##### STUDY MATERIAL #####

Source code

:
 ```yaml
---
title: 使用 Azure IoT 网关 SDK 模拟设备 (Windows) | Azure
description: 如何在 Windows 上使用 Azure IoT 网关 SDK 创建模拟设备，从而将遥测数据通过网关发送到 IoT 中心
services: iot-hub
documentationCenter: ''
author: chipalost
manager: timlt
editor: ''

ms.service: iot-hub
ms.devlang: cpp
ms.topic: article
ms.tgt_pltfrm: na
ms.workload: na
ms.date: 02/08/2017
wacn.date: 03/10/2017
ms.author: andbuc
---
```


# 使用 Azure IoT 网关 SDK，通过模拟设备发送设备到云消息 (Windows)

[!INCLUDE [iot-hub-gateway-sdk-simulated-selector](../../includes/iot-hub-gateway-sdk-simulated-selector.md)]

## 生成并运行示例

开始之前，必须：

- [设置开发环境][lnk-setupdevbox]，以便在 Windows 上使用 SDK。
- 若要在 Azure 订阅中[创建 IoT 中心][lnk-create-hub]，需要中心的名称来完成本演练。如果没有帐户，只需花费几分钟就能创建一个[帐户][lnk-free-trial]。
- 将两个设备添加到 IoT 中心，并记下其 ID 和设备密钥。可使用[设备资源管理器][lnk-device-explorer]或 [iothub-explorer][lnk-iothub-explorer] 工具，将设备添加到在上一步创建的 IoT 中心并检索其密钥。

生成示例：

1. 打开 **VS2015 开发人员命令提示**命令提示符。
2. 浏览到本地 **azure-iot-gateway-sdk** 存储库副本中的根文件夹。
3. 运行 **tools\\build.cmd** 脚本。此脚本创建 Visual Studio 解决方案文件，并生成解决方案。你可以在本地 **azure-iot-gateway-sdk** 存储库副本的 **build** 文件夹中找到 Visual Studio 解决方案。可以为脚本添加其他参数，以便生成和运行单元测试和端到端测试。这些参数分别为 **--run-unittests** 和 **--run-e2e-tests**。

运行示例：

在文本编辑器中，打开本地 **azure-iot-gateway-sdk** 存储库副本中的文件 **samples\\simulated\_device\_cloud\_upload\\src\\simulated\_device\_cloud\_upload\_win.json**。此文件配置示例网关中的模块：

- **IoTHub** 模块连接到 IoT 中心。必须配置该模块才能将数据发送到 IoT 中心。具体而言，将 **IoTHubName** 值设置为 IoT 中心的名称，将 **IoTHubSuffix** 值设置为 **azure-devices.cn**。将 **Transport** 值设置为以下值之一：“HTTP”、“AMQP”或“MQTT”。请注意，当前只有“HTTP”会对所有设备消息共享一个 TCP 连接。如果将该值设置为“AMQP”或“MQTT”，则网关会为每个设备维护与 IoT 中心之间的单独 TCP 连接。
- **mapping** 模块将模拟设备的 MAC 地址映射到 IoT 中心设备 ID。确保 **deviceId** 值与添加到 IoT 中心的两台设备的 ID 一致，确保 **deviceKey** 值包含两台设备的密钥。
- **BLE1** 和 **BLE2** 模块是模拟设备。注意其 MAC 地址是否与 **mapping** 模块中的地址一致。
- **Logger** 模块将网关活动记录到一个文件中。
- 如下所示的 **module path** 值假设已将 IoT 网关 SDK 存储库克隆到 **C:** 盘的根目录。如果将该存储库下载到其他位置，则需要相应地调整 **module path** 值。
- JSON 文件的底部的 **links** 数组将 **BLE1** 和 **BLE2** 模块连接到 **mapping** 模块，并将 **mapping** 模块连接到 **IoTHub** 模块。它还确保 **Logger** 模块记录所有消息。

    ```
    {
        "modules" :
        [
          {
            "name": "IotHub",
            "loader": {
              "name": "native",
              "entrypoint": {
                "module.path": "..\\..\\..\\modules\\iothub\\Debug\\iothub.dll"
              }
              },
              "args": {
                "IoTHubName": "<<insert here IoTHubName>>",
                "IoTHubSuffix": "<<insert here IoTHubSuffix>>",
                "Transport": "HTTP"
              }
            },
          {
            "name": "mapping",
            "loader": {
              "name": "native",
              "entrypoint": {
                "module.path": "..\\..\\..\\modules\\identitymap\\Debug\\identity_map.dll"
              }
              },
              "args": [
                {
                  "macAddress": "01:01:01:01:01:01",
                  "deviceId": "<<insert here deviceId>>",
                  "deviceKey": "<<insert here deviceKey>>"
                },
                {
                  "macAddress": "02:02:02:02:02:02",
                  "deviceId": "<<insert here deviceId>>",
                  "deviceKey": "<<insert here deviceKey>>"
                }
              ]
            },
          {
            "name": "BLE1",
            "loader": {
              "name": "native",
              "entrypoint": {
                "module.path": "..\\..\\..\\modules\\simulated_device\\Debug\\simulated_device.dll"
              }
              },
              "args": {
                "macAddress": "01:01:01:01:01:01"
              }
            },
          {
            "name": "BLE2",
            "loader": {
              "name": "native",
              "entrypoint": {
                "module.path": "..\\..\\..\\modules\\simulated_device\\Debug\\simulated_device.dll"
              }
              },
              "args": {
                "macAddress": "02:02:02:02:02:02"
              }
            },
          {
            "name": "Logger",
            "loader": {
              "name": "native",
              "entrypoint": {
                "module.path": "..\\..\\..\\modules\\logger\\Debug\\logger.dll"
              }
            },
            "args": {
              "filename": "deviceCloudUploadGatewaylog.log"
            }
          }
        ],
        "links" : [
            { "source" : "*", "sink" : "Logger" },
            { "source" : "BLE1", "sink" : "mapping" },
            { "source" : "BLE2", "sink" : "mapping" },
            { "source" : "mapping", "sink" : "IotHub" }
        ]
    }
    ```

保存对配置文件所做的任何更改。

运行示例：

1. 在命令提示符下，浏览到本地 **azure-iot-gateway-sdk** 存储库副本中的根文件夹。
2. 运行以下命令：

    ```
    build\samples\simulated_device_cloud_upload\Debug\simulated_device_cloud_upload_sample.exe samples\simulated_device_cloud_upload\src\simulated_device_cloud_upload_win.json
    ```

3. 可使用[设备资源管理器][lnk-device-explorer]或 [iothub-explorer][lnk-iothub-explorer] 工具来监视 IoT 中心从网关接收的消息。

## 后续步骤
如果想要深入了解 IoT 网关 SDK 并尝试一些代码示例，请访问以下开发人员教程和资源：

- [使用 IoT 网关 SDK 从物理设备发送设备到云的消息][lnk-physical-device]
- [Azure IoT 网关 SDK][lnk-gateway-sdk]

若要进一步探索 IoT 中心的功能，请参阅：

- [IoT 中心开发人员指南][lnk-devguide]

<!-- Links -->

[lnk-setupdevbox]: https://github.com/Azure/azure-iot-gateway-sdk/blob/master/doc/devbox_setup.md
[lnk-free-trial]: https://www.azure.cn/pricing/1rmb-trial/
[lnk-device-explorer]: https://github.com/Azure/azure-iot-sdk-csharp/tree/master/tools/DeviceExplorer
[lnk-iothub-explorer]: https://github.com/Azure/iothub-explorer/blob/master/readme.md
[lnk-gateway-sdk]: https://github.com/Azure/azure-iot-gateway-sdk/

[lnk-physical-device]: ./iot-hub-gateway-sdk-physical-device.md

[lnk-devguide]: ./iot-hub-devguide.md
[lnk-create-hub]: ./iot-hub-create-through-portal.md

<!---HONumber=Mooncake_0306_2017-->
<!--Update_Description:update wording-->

#####

- PROBLEM STATEMENT -
Take each line above that holds the string "physical" and copy it.

- COMPLETED TASK -
- [使用 IoT 网关 SDK 从物理设备发送设备到云的消息][lnk-physical-device]
[lnk-physical-device]: ./iot-hub-gateway-sdk-physical-device.md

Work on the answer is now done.